On-Chain Non-Interactive Data Availability Proofs

adlerjohn · July 8, 2019, 12:11am

Written in collaboration with @Mikerah.

Overview

We present a practical scheme for on-chain non-interactive data availability proofs. It can be implemented as a pre-compile on Ethereum. Moreover, we provide a definition for a standardized content-addressable filestore, a standardized filesystem (SFS), that may be of independent interest.

Background

Prerequisite Reading

Extra Reading

Data Availability Proofs Using Erasure Codes

A note on data availability and erasure coding
Fraud and Data Availability Proofs: Maximising Light Client Security and Scaling Blockchains with Dishonest Majorities

The essence of sub-linear data availability proofs is client-side random sampling of erasure codes. Erasure codes allow for the reconstruction of some data (of size M encoded as N chunks) using any M of N chunks. While this may seem linear in cost, we can do better by splitting up the data in two dimensions, requiring only \sqrt{M} chunks to be probabilistically sampled.

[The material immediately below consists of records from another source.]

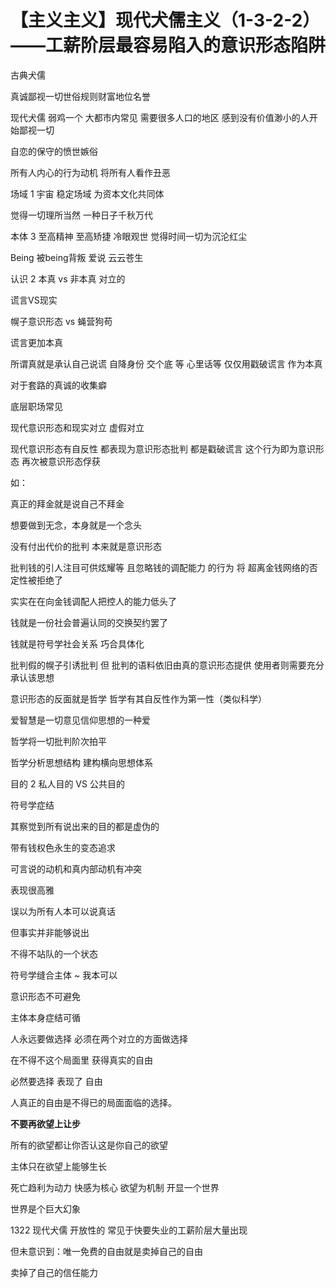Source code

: # 【主义主义】现代犬儒主义（1-3-2-2）——工薪阶层最容易陷入的意识形态陷阱

 



古典犬儒

真诚鄙视一切世俗规则财富地位名誉



现代犬儒  弱鸡一个 大都市内常见 需要很多人口的地区  感到没有价值渺小的人开始鄙视一切



自恋的保守的愤世嫉俗

所有人内心的行为动机 将所有人看作丑恶



场域 1  宇宙 稳定场域 为资本文化共同体

觉得一切理所当然 一种日子千秋万代



本体 3 至高精神  至高矫捷 冷眼观世  觉得时间一切为沉沦红尘

Being 被being背叛  爱说  云云苍生 



认识 2 本真 vs 非本真    对立的

谎言VS现实

幌子意识形态 vs  蝇营狗苟

谎言更加本真

所谓真就是承认自己说谎 自降身份 交个底 等 心里话等 仅仅用戳破谎言 作为本真 

对于套路的真诚的收集癖

底层职场常见



现代意识形态和现实对立 虚假对立



现代意识形态有自反性  都表现为意识形态批判 都是戳破谎言  这个行为即为意识形态  再次被意识形态俘获



如：

真正的拜金就是说自己不拜金

想要做到无念，本身就是一个念头



没有付出代价的批判 本来就是意识形态



批判钱的引人注目可供炫耀等 且忽略钱的调配能力 的行为 将 超离金钱网络的否定性被拒绝了

实实在在向金钱调配人把控人的能力低头了



钱就是一份社会普遍认同的交换契约罢了

钱就是符号学社会关系 巧合具体化



批判假的幌子引诱批判 但 批判的语料依旧由真的意识形态提供 使用者则需要充分承认该思想



意识形态的反面就是哲学 哲学有其自反性作为第一性（类似科学）

爱智慧是一切意见信仰思想的一种爱



哲学将一切批判阶次拍平



哲学分析思想结构 建构横向思想体系



目的 2  私人目的 VS 公共目的

符号学症结

其察觉到所有说出来的目的都是虚伪的 

带有钱权色永生的变态追求



可言说的动机和真内部动机有冲突

表现很高雅



误以为所有人本可以说真话

但事实并非能够说出

不得不站队的一个状态



符号学缝合主体 ~ 我本可以



意识形态不可避免

主体本身症结可循



人永远要做选择  必须在两个对立的方面做选择

在不得不这个局面里 获得真实的自由

必然要选择 表现了 自由

人真正的自由是不得已的局面面临的选择。



**不要再欲望上让步**

所有的欲望都让你否认这是你自己的欲望

主体只在欲望上能够生长 

死亡趋利为动力 快感为核心 欲望为机制 开显一个世界

世界是个巨大幻象





1322 现代犬儒 开放性的  常见于快要失业的工薪阶层大量出现

但未意识到：唯一免费的自由就是卖掉自己的自由

卖掉了自己的信任能力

Unfortunately, this scheme is subjective and cannot be readily executed on-chain at present. An earlier attempt at turning this protocol non-interactive and running it on-chain is extremely complex, requires a Sybil-free set of providers, and makes strong assumptions.

Data Availability In Eth 2.0

The data availability proof method described above is central to the viability of a sharded blockchain. Indeed, it is trivial to see that if all nodes were required to process data on all shards, the resultant sharded blockchain would be isomorphic in performance and resource requirements to a blockchain with a larger blocksize.

If a shard chain block is withheld, “clients with data availability verification can detect the fault and reject it” by using data availability checking as described above. Under a synchrony assumption and an uncoordinated-majority assumption, this allows arbitrarily high levels of confidence that all data across all shards is available.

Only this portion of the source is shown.